[![License: MIT](https://img.shields.io/badge/License-MIT-blue)](https://raw.githubusercontent.com/PresidioVantage/html-cleaver/main/LICENSE.txt)
[![GitHub Latest Release](https://img.shields.io/github/release/PresidioVantage/html-cleaver?logo=github)](https://github.com/PresidioVantage/html-cleaver/releases)
[![GitHub Latest Pre-Release](https://img.shields.io/github/release/PresidioVantage/html-cleaver?logo=github&include_prereleases&label=pre-release)](https://github.com/PresidioVantage/html-cleaver/releases)

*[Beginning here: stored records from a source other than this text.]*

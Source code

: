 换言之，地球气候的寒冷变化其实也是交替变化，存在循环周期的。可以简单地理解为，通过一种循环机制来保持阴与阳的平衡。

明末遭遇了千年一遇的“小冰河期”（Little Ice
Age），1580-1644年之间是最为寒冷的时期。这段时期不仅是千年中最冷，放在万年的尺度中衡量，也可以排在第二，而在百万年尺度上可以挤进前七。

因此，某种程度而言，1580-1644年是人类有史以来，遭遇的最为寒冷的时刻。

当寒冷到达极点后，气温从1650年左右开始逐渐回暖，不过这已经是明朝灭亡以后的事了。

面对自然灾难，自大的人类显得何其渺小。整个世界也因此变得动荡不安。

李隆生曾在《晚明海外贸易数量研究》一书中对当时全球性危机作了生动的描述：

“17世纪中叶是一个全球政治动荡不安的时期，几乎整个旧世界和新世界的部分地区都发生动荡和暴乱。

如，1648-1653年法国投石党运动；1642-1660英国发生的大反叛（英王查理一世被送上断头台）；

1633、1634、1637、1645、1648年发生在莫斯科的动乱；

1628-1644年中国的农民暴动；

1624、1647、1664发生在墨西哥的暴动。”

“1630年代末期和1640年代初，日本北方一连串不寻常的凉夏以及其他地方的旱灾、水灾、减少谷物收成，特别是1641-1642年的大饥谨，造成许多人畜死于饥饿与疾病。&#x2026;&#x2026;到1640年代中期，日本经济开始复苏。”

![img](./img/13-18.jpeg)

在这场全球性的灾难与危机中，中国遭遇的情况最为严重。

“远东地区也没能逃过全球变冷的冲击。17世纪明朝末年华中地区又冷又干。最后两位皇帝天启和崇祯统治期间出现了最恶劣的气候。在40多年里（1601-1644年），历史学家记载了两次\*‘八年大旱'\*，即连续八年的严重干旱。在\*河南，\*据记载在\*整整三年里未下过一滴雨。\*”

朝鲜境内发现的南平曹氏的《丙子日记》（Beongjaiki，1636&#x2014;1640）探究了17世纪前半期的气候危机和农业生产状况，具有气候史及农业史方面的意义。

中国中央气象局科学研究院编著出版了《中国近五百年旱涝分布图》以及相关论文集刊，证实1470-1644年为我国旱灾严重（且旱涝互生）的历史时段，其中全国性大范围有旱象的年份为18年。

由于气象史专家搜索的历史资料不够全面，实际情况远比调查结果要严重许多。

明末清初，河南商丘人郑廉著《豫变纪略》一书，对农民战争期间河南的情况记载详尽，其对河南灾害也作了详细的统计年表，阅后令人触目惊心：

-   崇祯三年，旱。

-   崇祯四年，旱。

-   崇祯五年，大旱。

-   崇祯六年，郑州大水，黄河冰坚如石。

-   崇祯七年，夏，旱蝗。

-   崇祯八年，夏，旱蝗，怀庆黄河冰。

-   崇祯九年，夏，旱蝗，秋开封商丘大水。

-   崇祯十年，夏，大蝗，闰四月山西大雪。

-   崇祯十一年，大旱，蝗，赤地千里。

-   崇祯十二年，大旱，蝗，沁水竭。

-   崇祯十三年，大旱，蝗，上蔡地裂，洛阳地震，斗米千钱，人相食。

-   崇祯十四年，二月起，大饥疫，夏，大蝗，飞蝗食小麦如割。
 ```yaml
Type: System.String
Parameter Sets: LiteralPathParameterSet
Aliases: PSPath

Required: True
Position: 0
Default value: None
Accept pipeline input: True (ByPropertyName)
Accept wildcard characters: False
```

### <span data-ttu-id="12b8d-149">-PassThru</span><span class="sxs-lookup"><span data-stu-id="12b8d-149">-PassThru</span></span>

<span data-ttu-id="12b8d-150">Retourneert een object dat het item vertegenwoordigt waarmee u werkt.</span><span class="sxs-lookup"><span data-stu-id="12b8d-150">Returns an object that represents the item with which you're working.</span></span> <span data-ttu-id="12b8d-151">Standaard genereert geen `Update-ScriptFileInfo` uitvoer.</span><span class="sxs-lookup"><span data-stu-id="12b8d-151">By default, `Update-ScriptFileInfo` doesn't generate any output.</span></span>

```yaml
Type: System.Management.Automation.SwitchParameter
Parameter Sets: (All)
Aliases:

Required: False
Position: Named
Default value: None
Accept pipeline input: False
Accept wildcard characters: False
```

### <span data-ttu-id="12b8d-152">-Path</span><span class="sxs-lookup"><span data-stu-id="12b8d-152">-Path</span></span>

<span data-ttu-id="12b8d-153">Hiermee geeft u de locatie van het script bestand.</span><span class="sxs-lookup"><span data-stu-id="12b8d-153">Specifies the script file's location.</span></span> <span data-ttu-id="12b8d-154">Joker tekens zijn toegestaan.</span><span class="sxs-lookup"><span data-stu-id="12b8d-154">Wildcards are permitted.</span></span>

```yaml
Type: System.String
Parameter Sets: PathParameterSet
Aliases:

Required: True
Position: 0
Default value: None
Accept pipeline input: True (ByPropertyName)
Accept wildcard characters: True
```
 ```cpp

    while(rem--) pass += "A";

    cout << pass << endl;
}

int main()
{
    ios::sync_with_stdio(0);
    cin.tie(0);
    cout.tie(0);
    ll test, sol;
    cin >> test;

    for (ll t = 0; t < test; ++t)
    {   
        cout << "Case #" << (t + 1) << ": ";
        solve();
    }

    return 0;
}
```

[![GitHub Continuous Integration](https://github.com/PresidioVantage/html-cleaver/actions/workflows/html_cleaver_CI.yml/badge.svg)](https://github.com/PresidioVantage/html-cleaver/actions)
# HTML Cleaver 🍀🦫
Tool for parsing HTML into a chain of chunks with relevant headers.
The API entry-point is in `src/html_cleaver/cleaver`.
The logical algorithm and data-structures are in `src/html_cleaver/handler`.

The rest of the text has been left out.